Plaintiff claims that the exemption is not applicable in attachment proceedings, in the alternative, that fraudulent conduct operates as a waiver of the exemption privilege, and that plaintiffs security interest in the goods (as collateral on a loan) makes the exemption inapplicable. These contentions are without merit.
Rule 1252 (incorporated into the fraudulent debtor’s attachment rules by Rule 1285) provides that an attachment may be issued to attach property “not exempt from execution,” thus making it clear that property exempt from execution is also exempt from attachment. See 4 Goodrich-Amran 2d §1252:11, particularly fn. 49, p. 54.
This court is of the opinion that plaintiffs other contentions are governed by the decision of the Pennsylvania Supreme Court in Mayhugh v. Coon, 460 Pa. 128, 331 A. 2d 452 (1971). In that case the court decided that “a debtor may not, either expressly or by implication, waive the right of exemption as provided for in the Act of April 9, 1849. ...” 460 Pa. at 131. Thus, fraudulent conduct cannot operate as an implied waiver of the exemption since it “is clear that the spirit of this law was to protect the debtor against his improvidence and bad judgment.” 460 Pa. at 135. Moreover, we cannot interpret the granting of a security interest in otherwise exempt goods as an express waiver of the exemp*336tion since it “would be absurd to assume that a legislature would intend to permit such a basic and obviously strong policy to be completely frustrated by the mere alteration of the agreement.” 460 Pa. at 134.
The case of Mayhugh v.

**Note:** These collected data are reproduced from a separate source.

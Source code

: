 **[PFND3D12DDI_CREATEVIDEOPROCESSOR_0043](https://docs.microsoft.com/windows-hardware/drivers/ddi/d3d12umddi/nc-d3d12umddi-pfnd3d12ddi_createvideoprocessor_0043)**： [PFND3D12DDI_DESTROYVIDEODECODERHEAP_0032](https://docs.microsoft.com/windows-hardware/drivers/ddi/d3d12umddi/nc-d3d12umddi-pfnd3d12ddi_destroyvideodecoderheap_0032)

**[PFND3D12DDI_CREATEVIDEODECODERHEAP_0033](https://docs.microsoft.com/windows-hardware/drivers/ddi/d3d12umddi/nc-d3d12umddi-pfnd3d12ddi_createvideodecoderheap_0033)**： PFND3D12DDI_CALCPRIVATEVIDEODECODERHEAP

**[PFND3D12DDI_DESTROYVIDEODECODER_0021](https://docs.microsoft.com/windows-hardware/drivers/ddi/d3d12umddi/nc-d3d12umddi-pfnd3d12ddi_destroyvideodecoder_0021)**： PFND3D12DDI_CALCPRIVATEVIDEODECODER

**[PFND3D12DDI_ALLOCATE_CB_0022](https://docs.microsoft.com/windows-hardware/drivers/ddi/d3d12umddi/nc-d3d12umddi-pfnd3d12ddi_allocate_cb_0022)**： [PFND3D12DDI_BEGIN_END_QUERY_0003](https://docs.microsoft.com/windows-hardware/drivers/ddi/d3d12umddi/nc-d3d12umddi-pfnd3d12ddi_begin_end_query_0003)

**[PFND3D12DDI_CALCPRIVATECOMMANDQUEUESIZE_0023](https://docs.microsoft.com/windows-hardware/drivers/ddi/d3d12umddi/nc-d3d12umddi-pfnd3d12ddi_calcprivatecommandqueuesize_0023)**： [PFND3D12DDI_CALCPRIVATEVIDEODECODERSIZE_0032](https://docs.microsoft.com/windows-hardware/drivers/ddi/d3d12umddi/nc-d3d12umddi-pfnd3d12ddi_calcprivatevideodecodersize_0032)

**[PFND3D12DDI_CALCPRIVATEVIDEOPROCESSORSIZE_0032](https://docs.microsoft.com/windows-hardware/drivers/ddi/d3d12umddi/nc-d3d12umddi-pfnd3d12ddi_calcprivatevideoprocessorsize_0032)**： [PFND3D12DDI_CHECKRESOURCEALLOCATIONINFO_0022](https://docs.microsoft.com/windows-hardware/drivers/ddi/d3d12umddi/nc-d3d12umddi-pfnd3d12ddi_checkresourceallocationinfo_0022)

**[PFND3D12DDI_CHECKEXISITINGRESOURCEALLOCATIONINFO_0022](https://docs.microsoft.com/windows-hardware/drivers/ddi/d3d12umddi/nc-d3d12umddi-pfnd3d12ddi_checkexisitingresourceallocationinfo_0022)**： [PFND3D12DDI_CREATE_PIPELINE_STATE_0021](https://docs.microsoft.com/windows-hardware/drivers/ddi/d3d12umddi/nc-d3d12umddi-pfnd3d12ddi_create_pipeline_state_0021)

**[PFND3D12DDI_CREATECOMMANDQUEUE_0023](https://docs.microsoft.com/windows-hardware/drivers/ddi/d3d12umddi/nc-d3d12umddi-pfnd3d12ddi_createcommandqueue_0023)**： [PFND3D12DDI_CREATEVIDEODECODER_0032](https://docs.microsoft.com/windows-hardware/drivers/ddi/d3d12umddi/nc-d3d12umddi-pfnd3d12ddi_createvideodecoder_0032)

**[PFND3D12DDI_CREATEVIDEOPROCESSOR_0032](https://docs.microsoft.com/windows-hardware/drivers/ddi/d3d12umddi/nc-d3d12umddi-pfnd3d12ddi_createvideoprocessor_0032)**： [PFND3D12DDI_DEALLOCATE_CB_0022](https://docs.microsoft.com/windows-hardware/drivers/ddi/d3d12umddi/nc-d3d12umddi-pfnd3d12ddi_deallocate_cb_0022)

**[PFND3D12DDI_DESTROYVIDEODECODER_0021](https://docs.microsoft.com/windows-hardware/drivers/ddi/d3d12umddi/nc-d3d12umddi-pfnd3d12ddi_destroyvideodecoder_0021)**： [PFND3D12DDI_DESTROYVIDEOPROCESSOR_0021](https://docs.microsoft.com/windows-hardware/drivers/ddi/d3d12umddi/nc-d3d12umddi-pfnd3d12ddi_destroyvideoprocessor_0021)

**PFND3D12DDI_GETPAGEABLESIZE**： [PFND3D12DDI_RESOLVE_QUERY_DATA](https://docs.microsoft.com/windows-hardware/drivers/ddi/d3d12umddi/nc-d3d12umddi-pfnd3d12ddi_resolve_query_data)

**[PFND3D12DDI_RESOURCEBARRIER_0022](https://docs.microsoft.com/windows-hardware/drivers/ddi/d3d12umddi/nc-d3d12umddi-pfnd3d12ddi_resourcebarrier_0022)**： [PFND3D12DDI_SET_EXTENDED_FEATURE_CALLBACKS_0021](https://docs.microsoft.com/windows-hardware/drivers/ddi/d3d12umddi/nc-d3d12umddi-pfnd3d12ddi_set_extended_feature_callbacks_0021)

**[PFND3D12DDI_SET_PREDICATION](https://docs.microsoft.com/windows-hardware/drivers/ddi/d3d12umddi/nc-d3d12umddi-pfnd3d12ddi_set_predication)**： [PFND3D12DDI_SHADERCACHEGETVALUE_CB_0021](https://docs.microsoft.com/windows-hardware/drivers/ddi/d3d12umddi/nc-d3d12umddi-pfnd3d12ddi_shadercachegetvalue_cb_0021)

Coon, supra, constituted a reversal of a long line of cases which had permitted the debtor’s exemption to be waived or lost. Thus the older line of cases cited by the plaintiff have little persuasive value in the light of the clear import of Mayhugh. In Pennsylvania today the debtor’s exemption cannot be waived.
Wherefore this court enters the following
ORDER
And now, October 25, 1978, it is hereby ordered, adjudged and decreed that defendant Ruth A. Teets’ preliminary objection based on the alleged unconstitutionality of Pa.R.C.P. 1285-1292 is dismissed, and that defendant’s preliminary objection concerning the denial of the debtor’s exemption provided by the Act of April 9, 1849, P.L. 533, sec. 1, 12 P.S. §2161, is hereby sustained, and defendant shall be permitted to claim her exemption as provided in Pa.R.C.P. 3123.